-- Goal of the exercise --
From the records that follow, copy every line in which "counts" appears.

-- Records provided --
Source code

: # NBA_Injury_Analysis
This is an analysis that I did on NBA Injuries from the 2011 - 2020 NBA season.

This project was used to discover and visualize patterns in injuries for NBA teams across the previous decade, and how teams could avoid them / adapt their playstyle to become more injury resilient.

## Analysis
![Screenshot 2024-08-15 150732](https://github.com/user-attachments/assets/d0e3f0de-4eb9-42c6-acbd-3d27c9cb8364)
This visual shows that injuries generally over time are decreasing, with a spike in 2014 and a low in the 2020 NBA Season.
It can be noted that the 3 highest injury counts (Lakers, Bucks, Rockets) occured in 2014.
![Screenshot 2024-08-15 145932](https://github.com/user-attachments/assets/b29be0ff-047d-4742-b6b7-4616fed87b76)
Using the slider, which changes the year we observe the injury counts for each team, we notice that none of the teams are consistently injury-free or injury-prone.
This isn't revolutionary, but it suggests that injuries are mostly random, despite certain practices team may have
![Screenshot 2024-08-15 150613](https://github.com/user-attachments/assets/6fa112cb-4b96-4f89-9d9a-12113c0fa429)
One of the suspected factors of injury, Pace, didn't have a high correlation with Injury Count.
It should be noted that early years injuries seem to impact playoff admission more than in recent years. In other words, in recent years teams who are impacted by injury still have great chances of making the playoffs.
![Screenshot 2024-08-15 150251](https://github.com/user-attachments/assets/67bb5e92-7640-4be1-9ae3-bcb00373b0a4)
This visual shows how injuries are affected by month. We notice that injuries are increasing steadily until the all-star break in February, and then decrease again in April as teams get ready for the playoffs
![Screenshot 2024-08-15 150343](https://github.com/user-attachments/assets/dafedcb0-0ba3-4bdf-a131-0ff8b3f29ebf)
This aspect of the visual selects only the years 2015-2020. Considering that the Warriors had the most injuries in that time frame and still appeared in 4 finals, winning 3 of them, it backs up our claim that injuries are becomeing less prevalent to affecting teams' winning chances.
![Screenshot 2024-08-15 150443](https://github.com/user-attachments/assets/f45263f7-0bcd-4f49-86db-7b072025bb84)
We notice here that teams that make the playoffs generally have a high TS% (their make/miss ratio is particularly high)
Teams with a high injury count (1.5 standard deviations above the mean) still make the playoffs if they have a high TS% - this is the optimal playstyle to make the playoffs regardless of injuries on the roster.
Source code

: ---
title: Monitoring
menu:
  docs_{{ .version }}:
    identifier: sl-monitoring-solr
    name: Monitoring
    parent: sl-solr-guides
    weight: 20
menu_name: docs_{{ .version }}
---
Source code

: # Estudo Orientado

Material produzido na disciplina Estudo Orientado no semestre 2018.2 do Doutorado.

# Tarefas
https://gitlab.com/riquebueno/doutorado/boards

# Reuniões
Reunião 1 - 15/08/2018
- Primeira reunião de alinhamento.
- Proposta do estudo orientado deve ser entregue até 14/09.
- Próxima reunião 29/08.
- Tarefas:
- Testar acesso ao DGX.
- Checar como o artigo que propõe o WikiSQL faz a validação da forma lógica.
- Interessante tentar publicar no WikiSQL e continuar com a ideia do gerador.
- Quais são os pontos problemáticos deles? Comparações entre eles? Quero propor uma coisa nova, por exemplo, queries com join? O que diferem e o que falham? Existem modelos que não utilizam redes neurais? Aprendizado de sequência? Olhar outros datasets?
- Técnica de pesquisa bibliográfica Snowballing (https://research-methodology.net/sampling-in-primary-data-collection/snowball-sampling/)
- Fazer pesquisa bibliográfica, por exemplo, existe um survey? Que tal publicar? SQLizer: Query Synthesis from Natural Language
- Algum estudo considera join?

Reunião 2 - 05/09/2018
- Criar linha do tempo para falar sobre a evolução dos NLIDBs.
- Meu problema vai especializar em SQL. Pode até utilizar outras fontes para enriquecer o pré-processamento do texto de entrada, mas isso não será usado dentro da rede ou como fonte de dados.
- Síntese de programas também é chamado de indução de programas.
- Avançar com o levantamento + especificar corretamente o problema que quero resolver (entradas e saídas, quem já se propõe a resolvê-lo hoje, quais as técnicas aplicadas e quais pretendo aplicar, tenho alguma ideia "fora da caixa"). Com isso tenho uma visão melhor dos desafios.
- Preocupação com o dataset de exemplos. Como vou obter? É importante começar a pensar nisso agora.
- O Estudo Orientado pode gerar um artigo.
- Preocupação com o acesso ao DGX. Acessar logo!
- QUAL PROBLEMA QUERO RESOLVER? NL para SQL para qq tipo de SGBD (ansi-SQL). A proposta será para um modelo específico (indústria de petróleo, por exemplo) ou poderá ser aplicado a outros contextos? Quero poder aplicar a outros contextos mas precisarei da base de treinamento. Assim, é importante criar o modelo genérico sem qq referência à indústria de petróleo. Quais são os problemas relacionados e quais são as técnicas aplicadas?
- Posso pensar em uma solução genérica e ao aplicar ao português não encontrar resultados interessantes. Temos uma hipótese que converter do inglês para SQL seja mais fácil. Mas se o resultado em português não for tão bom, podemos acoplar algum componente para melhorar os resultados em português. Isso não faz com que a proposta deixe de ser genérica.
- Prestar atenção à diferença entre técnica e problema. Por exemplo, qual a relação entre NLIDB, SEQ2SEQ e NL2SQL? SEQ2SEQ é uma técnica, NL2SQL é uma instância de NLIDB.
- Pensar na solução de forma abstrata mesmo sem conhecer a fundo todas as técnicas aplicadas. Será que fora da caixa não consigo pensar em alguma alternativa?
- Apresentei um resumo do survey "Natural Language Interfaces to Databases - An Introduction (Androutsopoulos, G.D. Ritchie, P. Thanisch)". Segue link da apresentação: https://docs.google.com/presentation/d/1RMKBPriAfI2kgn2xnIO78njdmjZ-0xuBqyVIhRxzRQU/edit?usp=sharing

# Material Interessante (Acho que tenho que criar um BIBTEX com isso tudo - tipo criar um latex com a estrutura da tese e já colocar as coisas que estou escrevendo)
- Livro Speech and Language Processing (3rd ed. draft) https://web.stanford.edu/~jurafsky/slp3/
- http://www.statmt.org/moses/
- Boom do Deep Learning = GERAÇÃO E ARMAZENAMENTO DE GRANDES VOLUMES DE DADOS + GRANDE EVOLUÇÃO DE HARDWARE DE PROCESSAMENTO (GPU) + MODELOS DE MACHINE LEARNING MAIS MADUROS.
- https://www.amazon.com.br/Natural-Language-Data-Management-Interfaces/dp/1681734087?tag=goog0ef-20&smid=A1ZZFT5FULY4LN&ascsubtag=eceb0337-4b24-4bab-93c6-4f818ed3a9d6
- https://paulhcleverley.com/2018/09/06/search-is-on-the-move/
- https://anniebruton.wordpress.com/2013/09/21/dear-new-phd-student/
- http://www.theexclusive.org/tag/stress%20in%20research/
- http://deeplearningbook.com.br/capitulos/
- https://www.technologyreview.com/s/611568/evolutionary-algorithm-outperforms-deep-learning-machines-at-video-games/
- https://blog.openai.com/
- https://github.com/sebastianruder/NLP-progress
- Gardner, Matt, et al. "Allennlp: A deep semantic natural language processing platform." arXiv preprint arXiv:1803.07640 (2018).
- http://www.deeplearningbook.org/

-- Response --
It can be noted that the 3 highest injury counts (Lakers, Bucks, Rockets) occured in 2014.
Using the slider, which changes the year we observe the injury counts for each team, we notice that none of the teams are consistently injury-free or injury-prone.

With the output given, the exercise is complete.